- Available data:
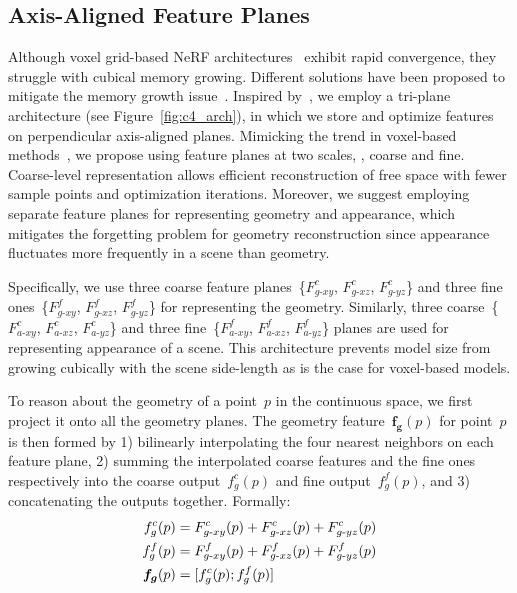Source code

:\subsection{Axis-Aligned Feature Planes} \label{sec:c4_feat_planes}
Although voxel grid-based NeRF architectures~\citep{fridovich2022plenoxels, sun2022direct, wang2022go} exhibit rapid convergence, they struggle with cubical memory growing. Different solutions have been proposed to mitigate the memory growth issue~\citep{muller2022instant, Chen2022ECCV, chan2022efficient}. Inspired by~\cite{chan2022efficient}, we employ a tri-plane architecture (see Figure~\ref{fig:c4_arch}), in which we store and optimize features on perpendicular axis-aligned planes. Mimicking the trend in voxel-based methods~\citep{muller2022instant, sun2022direct, Chen2022ECCV}, we propose using feature planes at two scales, \ie, coarse and fine. Coarse-level representation allows efficient reconstruction of free space with fewer sample points and optimization iterations. Moreover, we suggest employing separate feature planes for representing geometry and appearance, which mitigates the forgetting problem for geometry reconstruction since appearance fluctuates more frequently in a scene than geometry.

Specifically, we use three coarse feature planes~\{$F^{c}_{g\text{-}xy}$, $F^{c}_{g\text{-}xz}$, $F^{c}_{g\text{-}yz}$\} and three fine ones~\{$F^{f}_{g\text{-}xy}$, $F^{f}_{g\text{-}xz}$, $F^{f}_{g\text{-}yz}$\} for representing the geometry. Similarly, three coarse~\{$F^{c}_{a\text{-}xy}$, $F^{c}_{a\text{-}xz}$, $F^{c}_{a\text{-}yz}$\} and three fine~\{$F^{f}_{a\text{-}xy}$, $F^{f}_{a\text{-}xz}$, $F^{f}_{a\text{-}yz}$\} planes are used for representing appearance of a scene. This architecture prevents model size from growing cubically with the scene side-length as is the case for voxel-based models.

To reason about the geometry of a point~$p$ in the continuous space, we first project it onto all the geometry planes. The geometry feature~$\boldsymbol{f_{g}}(p)$ for point~$p$ is then formed by 1) bilinearly interpolating the four nearest neighbors on each feature plane, 2) summing the interpolated coarse features and the fine ones respectively into the coarse output~$f^{c}_{g}(p)$ and fine output~$f^{f}_{g}(p)$, and 3) concatenating the outputs together. Formally: 
\begin{align}
	f^{c}_{g}(p) &= F^{c}_{g\text{-}xy}(p) + F^{c}_{g\text{-}xz}(p) + F^{c}_{g\text{-}yz}(p) \notag \\
	f^{f}_{g}(p) &= F^{f}_{g\text{-}xy}(p) + F^{f}_{g\text{-}xz}(p) + F^{f}_{g\text{-}yz}(p) \notag \\
	\boldsymbol{f_{g}}(p) &= [f^{c}_{g}(p) ; f^{f}_{g}(p)]
\end{align}

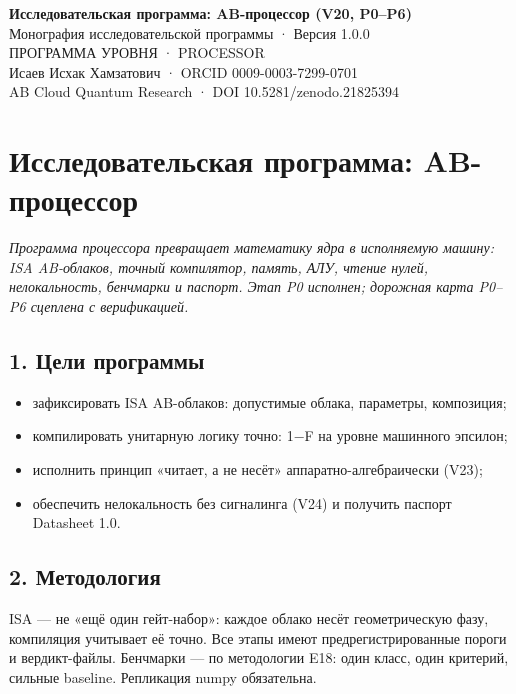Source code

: \documentclass[11pt,a4paper]{article}
\begin{document}
\begin{center}
{\LARGE\bfseries Исследовательская программа: AB-процессор (V20, P0–P6)}\\[8pt]
{\large Монография исследовательской программы · Версия 1.0.0}\\[6pt]
{\color{copper}\small ПРОГРАММА УРОВНЯ · PROCESSOR}\\[4pt]
{\small Исаев Исхак Хамзатович · ORCID 0009-0003-7299-0701}\\[2pt]
{\small AB Cloud Quantum Research · DOI 10.5281/zenodo.21825394}
\end{center}

\tableofcontents
\newpage

\section{Исследовательская программа: AB-процессор}

\noindent\textit{\color{copper}Программа процессора превращает математику ядра в исполняемую машину: ISA AB-облаков, точный компилятор, память, АЛУ, чтение нулей, нелокальность, бенчмарки и паспорт. Этап P0 исполнен; дорожная карта P0–P6 сцеплена с верификацией.}

\subsection{1. Цели программы}

\begin{itemize}
  \item зафиксировать ISA AB-облаков: допустимые облака, параметры, композиция;
  \item компилировать унитарную логику точно: 1−F на уровне машинного эпсилон;
  \item исполнить принцип «читает, а не несёт» аппаратно-алгебраически (V23);
  \item обеспечить нелокальность без сигналинга (V24) и получить паспорт Datasheet 1.0.
\end{itemize}

\subsection{2. Методология}

ISA — не «ещё один гейт-набор»: каждое облако несёт геометрическую фазу, компиляция учитывает её точно. Все этапы имеют предрегистрированные пороги и вердикт-файлы. Бенчмарки — по методологии E18: один класс, один критерий, сильные baseline. Репликация numpy обязательна.
\end{document}
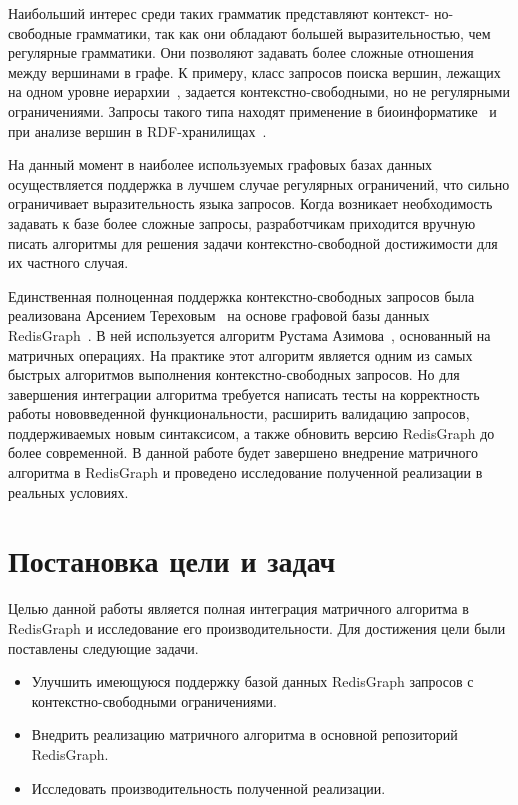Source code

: \documentclass[14pt]{matmex-diploma-custom}
\begin{document}
Наибольший интерес среди таких грамматик представляют контекст-
но-свободные грамматики, так как они обладают большей выразительностью, чем регулярные грамматики. Они позволяют задавать более сложные отношения между вершинами в графе. К примеру, класс
запросов поиска вершин, лежащих на одном уровне иерархии~\cite{zhang2016contextfree}, задается
контекстно-свободными, но не регулярными ограничениями. Запросы такого типа находят
применение в биоинформатике~\cite{bioinf} и при анализе вершин в RDF-хранилищах~\cite{zhang2016contextfree}.

На данный момент в наиболее используемых графовых базах данных осуществляется
поддержка в лучшем случае регулярных ограничений, что сильно ограничивает
выразительность языка запросов. Когда возникает необходимость задавать к базе более сложные запросы, разработчикам приходится вручную писать алгоритмы для решения задачи контекстно-свободной достижимости для их частного случая.

Единственная полноценная поддержка контекстно-свободных запросов была реализована Арсением Тереховым~\cite{Arseniy-diploma} на основе графовой базы данных RedisGraph~\cite{RedisGraph}. В ней используется алгоритм Рустама Азимова~\cite{azimov-algo}, основанный на матричных операциях. На практике этот алгоритм является одним из самых быстрых алгоритмов выполнения контекстно-свободных запросов. Но для завершения интеграции алгоритма требуется написать тесты на корректность работы нововведенной функциональности, расширить валидацию запросов, поддерживаемых новым синтаксисом, а также обновить версию RedisGraph до более современной.
В данной работе будет завершено внедрение матричного алгоритма в RedisGraph и проведено исследование полученной реализации в реальных условиях.
 
\section{Постановка цели и задач}
Целью данной работы является полная интеграция матричного алгоритма в RedisGraph и исследование его производительности. Для достижения цели были поставлены следующие
задачи.
\begin{itemize}
    \item Улучшить имеющуюся поддержку базой данных RedisGraph запросов с контекстно-свободными ограничениями.
    \item Внедрить реализацию матричного алгоритма в основной репозиторий RedisGraph.
    \item Исследовать производительность полученной реализации. 
\end{itemize}
\end{document}
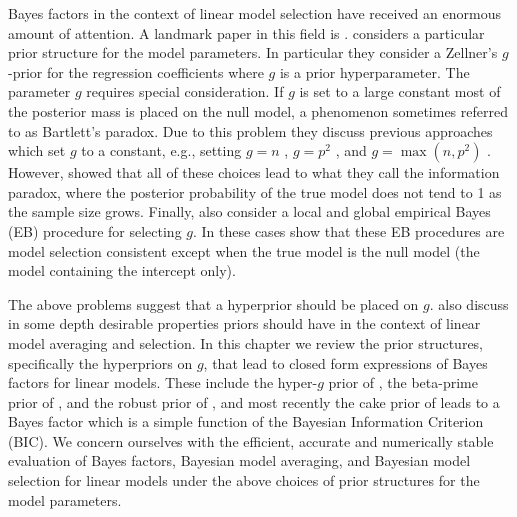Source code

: Bayes factors in the context of linear model selection 
\citep{Zellner1980,
	Zellner1980b,
	Mitchell1988,
	George1993,
	Fernandez2001,
	Liang2008,
	Maruyama2011,
	Bayarri2012}
have received an 
enormous amount of attention. A landmark paper in this field is \cite{Liang2008}.
\cite{Liang2008} considers a particular prior structure for the model parameters. 
In particular they consider a Zellner's $g$-prior \citep{Zellner1980,Zellner1986} 
for the regression coefficients where $g$ is a prior hyperparameter. The parameter $g$
requires special consideration. If $g$ is set to a large constant most of the posterior
mass is placed on the null model, a phenomenon sometimes referred to as Bartlett's paradox.
Due to this problem they discuss previous approaches which set $g$ to a constant, e.g., setting $g=n$ \citep{Kass1995b},  $g=p^2$ \citep{Foster1994},
and $g=\max(n,p^2)$ \citep{Fernandez2001}. However, \cite{Liang2008} showed that 
all of these choices
lead to what they call the information paradox, where the posterior probability of the
true model does not tend to 1 as the sample size grows. Finally, \cite{Liang2008} also consider
a local and global empirical Bayes (EB) procedure for selecting $g$. In these cases \cite{Liang2008}
show that these EB procedures are model selection consistent except when the true model is the null
model (the model containing the intercept only). 

The above problems suggest that a hyperprior should
be placed on $g$. \cite{Bayarri2012} also discuss in some depth desirable properties
priors should have in the context of linear model averaging and selection. 
In this chapter we review the prior structures, specifically the hyperpriors on $g$, 
that lead to closed form expressions of Bayes factors for linear models.
These include the hyper-$g$ prior of \cite{Liang2008}, the beta-prime prior of \cite{Maruyama2011}, and the robust 
prior of \cite{Bayarri2012}, and most recently the cake prior of \cite{OrmerodEtal2017} leads to a Bayes factor which is a simple function of the Bayesian Information Criterion (BIC). We concern ourselves with the efficient, accurate and numerically stable evaluation of Bayes factors, Bayesian model averaging,
and Bayesian model selection  for linear models 
under the above choices of prior structures for the model parameters.


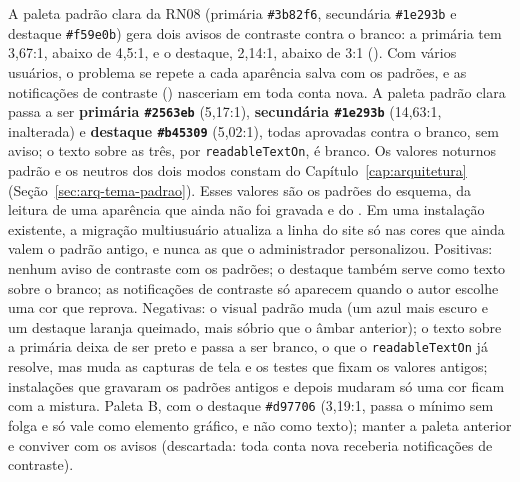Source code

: {A paleta padrão clara da RN08 (primária \texttt{\#3b82f6}, secundária \texttt{\#1e293b} e destaque \texttt{\#f59e0b}) gera dois avisos de contraste contra o branco: a primária tem 3,67:1, abaixo de 4,5:1, e o destaque, 2,14:1, abaixo de 3:1 (). Com vários usuários, o problema se repete a cada aparência salva com os padrões, e as notificações de contraste () nasceriam em toda conta nova.}
{A paleta padrão clara passa a ser \textbf{primária \texttt{\#2563eb}} (5,17:1), \textbf{secundária \texttt{\#1e293b}} (14,63:1, inalterada) e \textbf{destaque \texttt{\#b45309}} (5,02:1), todas aprovadas contra o branco, sem aviso; o texto sobre as três, por \texttt{readableTextOn}, é branco. Os valores noturnos padrão e os neutros dos dois modos constam do Capítulo~\ref{cap:arquitetura} (Seção~\ref{sec:arq-tema-padrao}). Esses valores são os padrões do esquema, da leitura de uma aparência que ainda não foi gravada e do . Em uma instalação existente, a migração multiusuário atualiza a linha do site só nas cores que ainda valem o padrão antigo, e nunca as que o administrador personalizou.}
{Positivas: nenhum aviso de contraste com os padrões; o destaque também serve como texto sobre o branco; as notificações de contraste só aparecem quando o autor escolhe uma cor que reprova. Negativas: o visual padrão muda (um azul mais escuro e um destaque laranja queimado, mais sóbrio que o âmbar anterior); o texto sobre a primária deixa de ser preto e passa a ser branco, o que o \texttt{readableTextOn} já resolve, mas muda as capturas de tela e os testes que fixam os valores antigos; instalações que gravaram os padrões antigos e depois mudaram só uma cor ficam com a mistura.}
{Paleta B, com o destaque \texttt{\#d97706} (3,19:1, passa o mínimo sem folga e só vale como elemento gráfico, e não como texto); manter a paleta anterior e conviver com os avisos (descartada: toda conta nova receberia notificações de contraste).}

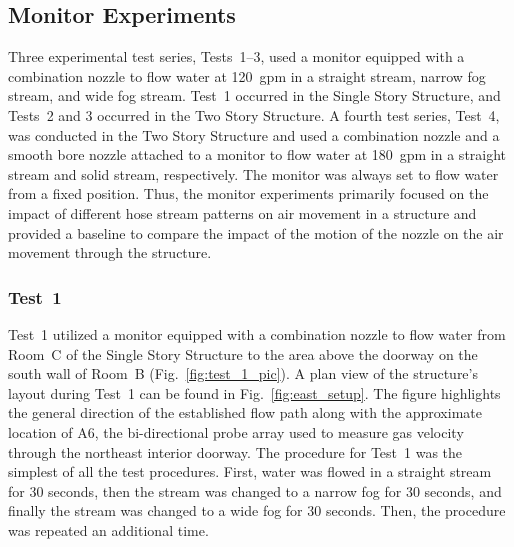 \documentclass[12pt,oneside]{book}
\begin{document}
\subsection{Monitor Experiments}
\label{sec:monitor_procedure}
Three experimental test series, Tests~1--3, used a monitor equipped with a combination nozzle to flow water at 120~gpm in a straight stream, narrow fog stream, and wide fog stream. Test~1 occurred in the Single Story Structure, and Tests~2 and 3 occurred in the Two Story Structure. A fourth test series, Test~4, was conducted in the Two Story Structure and used a combination nozzle and a smooth bore nozzle attached to a monitor to flow water at 180~gpm in a straight stream and solid stream, respectively. The monitor was always set to flow water from a fixed position. Thus, the monitor experiments primarily focused on the impact of different hose stream patterns on air movement in a structure and provided a baseline to compare the impact of the motion of the nozzle on the air movement through the structure.

\subsubsection{Test~1}
Test~1 utilized a monitor equipped with a combination nozzle to flow water from Room~C of the Single Story Structure to the area above the doorway on the south wall of Room~B (Fig.~\ref{fig:test_1_pic}). A plan view of the structure's layout during Test~1 can be found in Fig.~\ref{fig:east_setup}. The figure highlights the general direction of the established flow path along with the approximate location of A6, the bi-directional probe array used to measure gas velocity through the northeast interior doorway. The procedure for Test~1 was the simplest of all the test procedures. First, water was flowed in a straight stream for 30 seconds, then the stream was changed to a narrow fog for 30 seconds, and finally the stream was changed to a wide fog for 30 seconds. Then, the procedure was repeated an additional time.
\end{document}
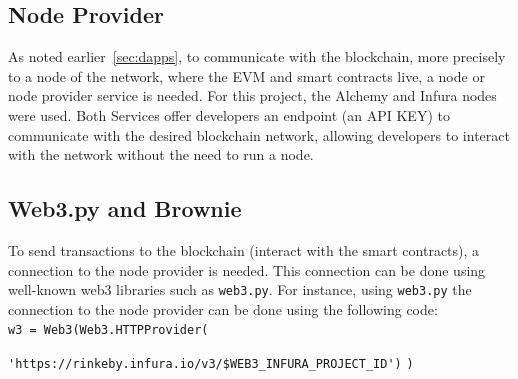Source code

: \documentclass[11pt,a4paper]{report}
\begin{document}
\subsection{Node Provider}
As noted earlier~\ref{sec:dapps}, to communicate with the blockchain, more precisely to a node of the network, where the EVM and smart contracts live, a node or node provider service is needed. For this project, the Alchemy\cite{alchemy} and Infura\cite{infura} nodes were used. Both Services offer developers an endpoint (an API KEY) to communicate with the desired blockchain network, allowing developers to interact with the network without the need to run a node.
\subsection{Web3.py and Brownie}\label{brownie}
To send transactions to the blockchain (interact with the smart contracts), a connection to the node provider is needed. This connection can be done using well-known web3 libraries such as \verb|web3.py|\cite{web3py}. For instance, using \verb|web3.py| the connection to the node provider can be done using the following code:\\
\verb|w3 = Web3(Web3.HTTPProvider(|

\hspace{1cm}\verb|'https://rinkeby.infura.io/v3/$WEB3_INFURA_PROJECT_ID')| \verb|)|
\end{document}
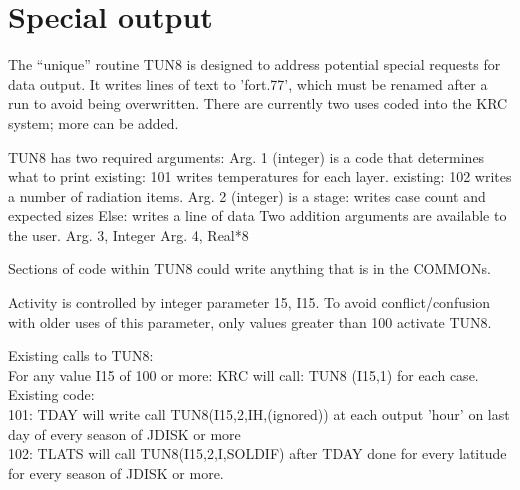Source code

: \documentclass{article}
\begin{document}
\section{Special output \label{tun}}
The ``unique'' routine TUN8 is designed to address potential special requests
for data output. It writes lines of text to 'fort.77', which must be renamed
after a run to avoid being overwritten. There are currently two uses coded into
the KRC system; more can be added. 

TUN8 has two required arguments:
\qi Arg. 1 (integer) is a code that determines what to print  
\qii existing: 101 writes temperatures for each layer.
\qii existing: 102 writes a number of radiation items. 
\qi Arg. 2 (integer) is a stage:
 writes case count and expected sizes 
\qii Else: writes a line of data
\qi Two addition arguments are available to the user.
\qii Arg. 3, Integer
\qii Arg. 4, Real*8

Sections of code within TUN8 could write anything that is in the COMMONs.

Activity is controlled by integer parameter 15, I15. To avoid conflict/confusion 
with older uses of this parameter, only values greater than 100 activate TUN8.

Existing calls to TUN8:
\\ For any value I15 of 100 or more: KRC will call: TUN8 (I15,1) for each case. Existing code:
\\ 101: TDAY will write call TUN8(I15,2,IH,(ignored)) at each output 'hour' on last day of every season of JDISK or more 
\\ 102: TLATS will call TUN8(I15,2,I,SOLDIF) after TDAY done for every latitude for every season of JDISK or more.    
\end{document}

- Exercise: Please copy each line from the material above in which the string "baseline" appears.

- Solution to the problem:
ISA — не «ещё один гейт-набор»: каждое облако несёт геометрическую фазу, компиляция учитывает её точно. Все этапы имеют предрегистрированные пороги и вердикт-файлы. Бенчмарки — по методологии E18: один класс, один критерий, сильные baseline. Репликация numpy обязательна.
Three experimental test series, Tests~1--3, used a monitor equipped with a combination nozzle to flow water at 120~gpm in a straight stream, narrow fog stream, and wide fog stream. Test~1 occurred in the Single Story Structure, and Tests~2 and 3 occurred in the Two Story Structure. A fourth test series, Test~4, was conducted in the Two Story Structure and used a combination nozzle and a smooth bore nozzle attached to a monitor to flow water at 180~gpm in a straight stream and solid stream, respectively. The monitor was always set to flow water from a fixed position. Thus, the monitor experiments primarily focused on the impact of different hose stream patterns on air movement in a structure and provided a baseline to compare the impact of the motion of the nozzle on the air movement through the structure.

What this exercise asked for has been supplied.